In an effort to tackle the challenges of a competitive housing market, a Virginia state senator announced several proposals aimed at making homeownership more accessible.
While the ambitious plans from Republican Sen. Glen Sturtevant (District 12) are getting attention on social media, there are questions about whether they are truly realistic.
“I’m … actively crafting the legislation to be introduced this General Assembly session,” said Sturtevant. “We’ve got a housing shortage, we’ve got high interest rates, we don’t have enough supply of houses in the market.”
Many loans taken out a just few years ago have interest rates between 2% and 3%. Currently, 30-year fixed mortgage rates stand at around 6.5%.
One of Sturtevant’s proposals would allow buyers to take over the interest rate of the person who is selling them the home.

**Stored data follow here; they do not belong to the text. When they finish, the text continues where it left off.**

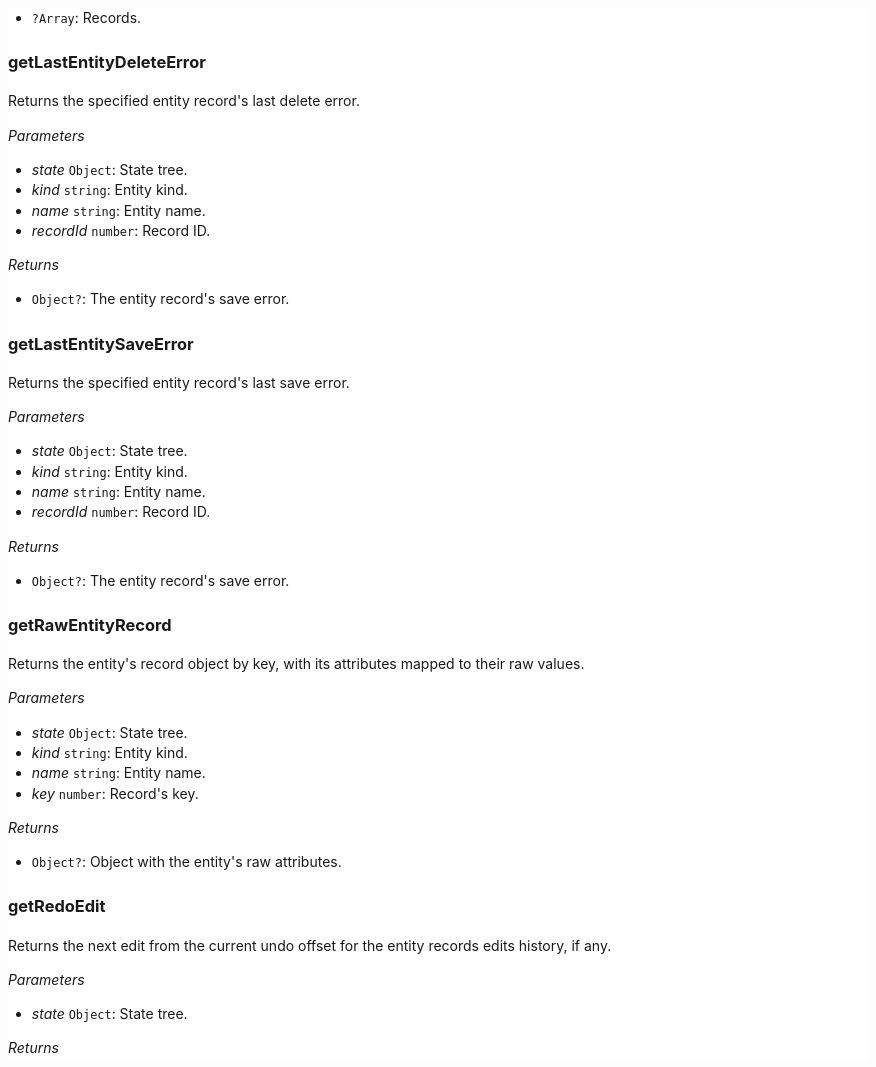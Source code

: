-   `?Array`: Records.

### getLastEntityDeleteError

Returns the specified entity record's last delete error.

_Parameters_

-   _state_ `Object`: State tree.
-   _kind_ `string`: Entity kind.
-   _name_ `string`: Entity name.
-   _recordId_ `number`: Record ID.

_Returns_

-   `Object?`: The entity record's save error.

### getLastEntitySaveError

Returns the specified entity record's last save error.

_Parameters_

-   _state_ `Object`: State tree.
-   _kind_ `string`: Entity kind.
-   _name_ `string`: Entity name.
-   _recordId_ `number`: Record ID.

_Returns_

-   `Object?`: The entity record's save error.

### getRawEntityRecord

Returns the entity's record object by key,
with its attributes mapped to their raw values.

_Parameters_

-   _state_ `Object`: State tree.
-   _kind_ `string`: Entity kind.
-   _name_ `string`: Entity name.
-   _key_ `number`: Record's key.

_Returns_

-   `Object?`: Object with the entity's raw attributes.

### getRedoEdit

Returns the next edit from the current undo offset
for the entity records edits history, if any.

_Parameters_

-   _state_ `Object`: State tree.

_Returns_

“What my legislation is going to do is make all mortgages in Virginia assumable,” Sturtevant said. “If you have a conventional mortgage that you got through your local bank or through a local mortgage company, your … low interest rate would be assumable by a new buyer.”
Assumable mortgages are not a new thing, but most conventional mortgages — those not backed by a government agency but by a private lender — are not assumable.

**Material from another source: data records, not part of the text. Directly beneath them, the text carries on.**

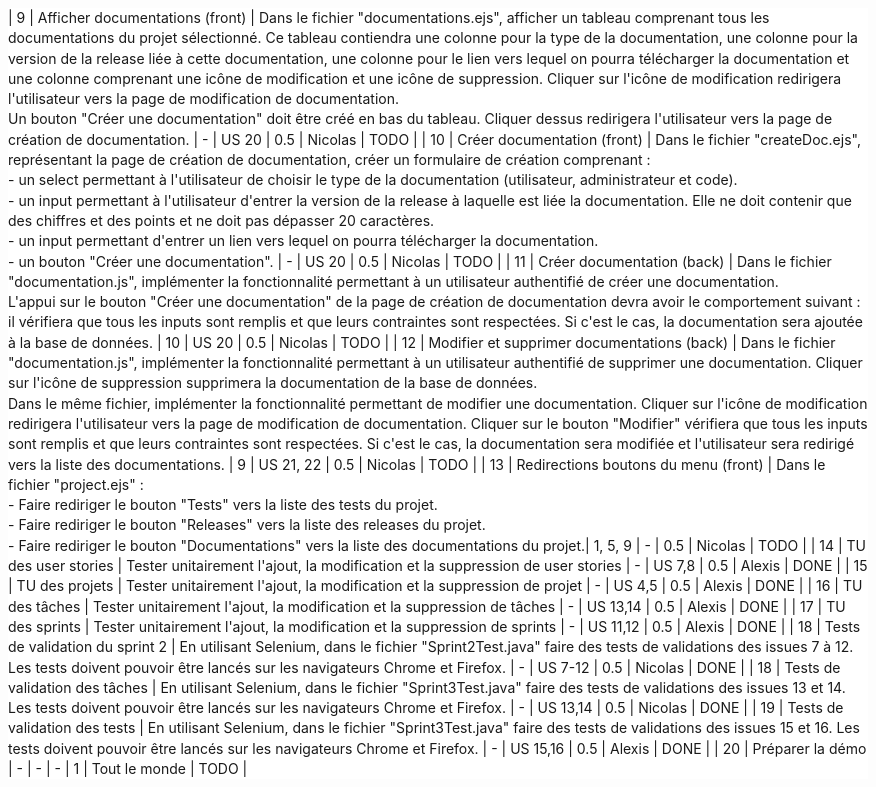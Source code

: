 | 9 | Afficher documentations (front) | Dans le fichier "documentations.ejs", afficher un tableau comprenant tous les documentations du projet sélectionné. Ce tableau contiendra une colonne pour la type de la documentation, une colonne pour la version de la release liée à cette documentation, une colonne pour le lien vers lequel on pourra télécharger la documentation et une colonne comprenant une icône de modification et une icône de suppression. Cliquer sur l'icône de modification redirigera l'utilisateur vers la page de modification de documentation.<br>Un bouton "Créer une documentation" doit être créé en bas du tableau. Cliquer dessus redirigera l'utilisateur vers la page de création de documentation. | - | US 20 | 0.5 | Nicolas | TODO |
| 10 | Créer documentation (front) | Dans le fichier "createDoc.ejs", représentant la page de création de documentation, créer un formulaire de création comprenant :<br>- un select permettant à l'utilisateur de choisir le type de la documentation (utilisateur, administrateur et code).<br>- un input permettant à l'utilisateur d'entrer la version de la release à laquelle est liée la documentation. Elle ne doit contenir que des chiffres et des points et ne doit pas dépasser 20 caractères.<br>- un input permettant d'entrer un lien vers lequel on pourra télécharger la documentation.<br>- un bouton "Créer une documentation".  | - | US 20 | 0.5 | Nicolas | TODO |
| 11 | Créer documentation (back) | Dans le fichier "documentation.js", implémenter la fonctionnalité permettant à un utilisateur authentifié de créer une documentation.<br>L'appui sur le bouton "Créer une documentation" de la page de création de documentation devra avoir le comportement suivant : il vérifiera que tous les inputs sont remplis et que leurs contraintes sont respectées. Si c'est le cas, la documentation sera ajoutée à la base de données. | 10 | US 20 | 0.5 | Nicolas | TODO |
| 12 | Modifier et supprimer documentations (back) | Dans le fichier "documentation.js", implémenter la fonctionnalité permettant à un utilisateur authentifié de supprimer une documentation. Cliquer sur l'icône de suppression supprimera la documentation de la base de données.<br>Dans le même fichier, implémenter la fonctionnalité permettant de modifier une documentation. Cliquer sur l'icône de modification redirigera l'utilisateur vers la page de modification de documentation. Cliquer sur le bouton "Modifier" vérifiera que tous les inputs sont remplis et que leurs contraintes sont respectées. Si c'est le cas, la documentation sera modifiée et l'utilisateur sera redirigé vers la liste des documentations. | 9 | US 21, 22 | 0.5 | Nicolas | TODO |
| 13 | Redirections boutons du menu (front) | Dans le fichier "project.ejs" :<br>- Faire rediriger le bouton "Tests" vers la liste des tests du projet.<br>- Faire rediriger le bouton "Releases" vers la liste des releases du projet.<br>- Faire rediriger le bouton "Documentations" vers la liste des documentations du projet.| 1, 5, 9 | - | 0.5 | Nicolas | TODO |
| 14 | TU des user stories | Tester unitairement l'ajout, la modification et la suppression de user stories | - | US 7,8 | 0.5 | Alexis | DONE |
| 15 | TU des projets | Tester unitairement l'ajout, la modification et la suppression de projet | - | US 4,5 | 0.5 | Alexis | DONE |
| 16 | TU des tâches | Tester unitairement l'ajout, la modification et la suppression de tâches | - | US 13,14 | 0.5 | Alexis | DONE |
| 17 | TU des sprints | Tester unitairement l'ajout, la modification et la suppression de sprints | - | US 11,12 | 0.5 | Alexis | DONE |
| 18 | Tests de validation du sprint 2 | En utilisant Selenium, dans le fichier "Sprint2Test.java" faire des tests de validations des issues 7 à 12. Les tests doivent pouvoir être lancés sur les navigateurs Chrome et Firefox. | - | US 7-12 | 0.5 | Nicolas | DONE |
| 18 | Tests de validation des tâches | En utilisant Selenium, dans le fichier "Sprint3Test.java" faire des tests de validations des issues 13 et 14. Les tests doivent pouvoir être lancés sur les navigateurs Chrome et Firefox. | - | US 13,14 | 0.5 | Nicolas | DONE |
| 19 | Tests de validation des tests | En utilisant Selenium, dans le fichier "Sprint3Test.java" faire des tests de validations des issues 15 et 16. Les tests doivent pouvoir être lancés sur les navigateurs Chrome et Firefox. | - | US 15,16 | 0.5 | Alexis | DONE |
| 20 | Préparer la démo | - | - | - | 1 | Tout le monde | TODO |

“When people close on a mortgage, they sign a note, and those notes dictate whether or not the mortgage is assumable,” said Michael Ullmann, president of the Northern Virginia Mortgage Bankers Association. “Industry experts will ask, ‘How can you create a law that goes against the paperwork that was signed?'”
Sturtevant said he expects to get pushback from banks and mortgage lenders.
“It’s certainly a change from the status quo,” Sturtevant said. “When you have changes from the status quo, some folks are going to have heartburn over that.”
Another idea proposed by Sturtevant would be to prohibit hedge funds from buying single family homes.
“It’s not fair to let private equity firms compete against regular folks trying to buy a home,” Sturtevant wrote in a post on X.
That idea also seems problematic, according to Ullmann.
“Ultimately, a seller can decide who they want to sell to,” Ullmann said. “I understand the logic behind it. … But I don’t know how they actually put that in place. How do you stop somebody from purchasing a home?”
Sturtevant’s third and final proposal is to incentivize employers to provide down payment assistance to their employees.
When a homebuyer goes to purchase a house, they can receive a gift for a down payment. That gift usually comes from a family member, but there is no rule against the gift coming from an employer.
But Sturtevant said the state could possibly provide tax breaks to employers who decide to give that gift.
According to Ullmann, that idea sounds like it could be a win-win situation.
“The benefit to the employer would be the tax savings, and the benefit to the buyer is it helps them buy,” Ullmann said. “That seems very feasible and could be very helpful to buyers and employers.”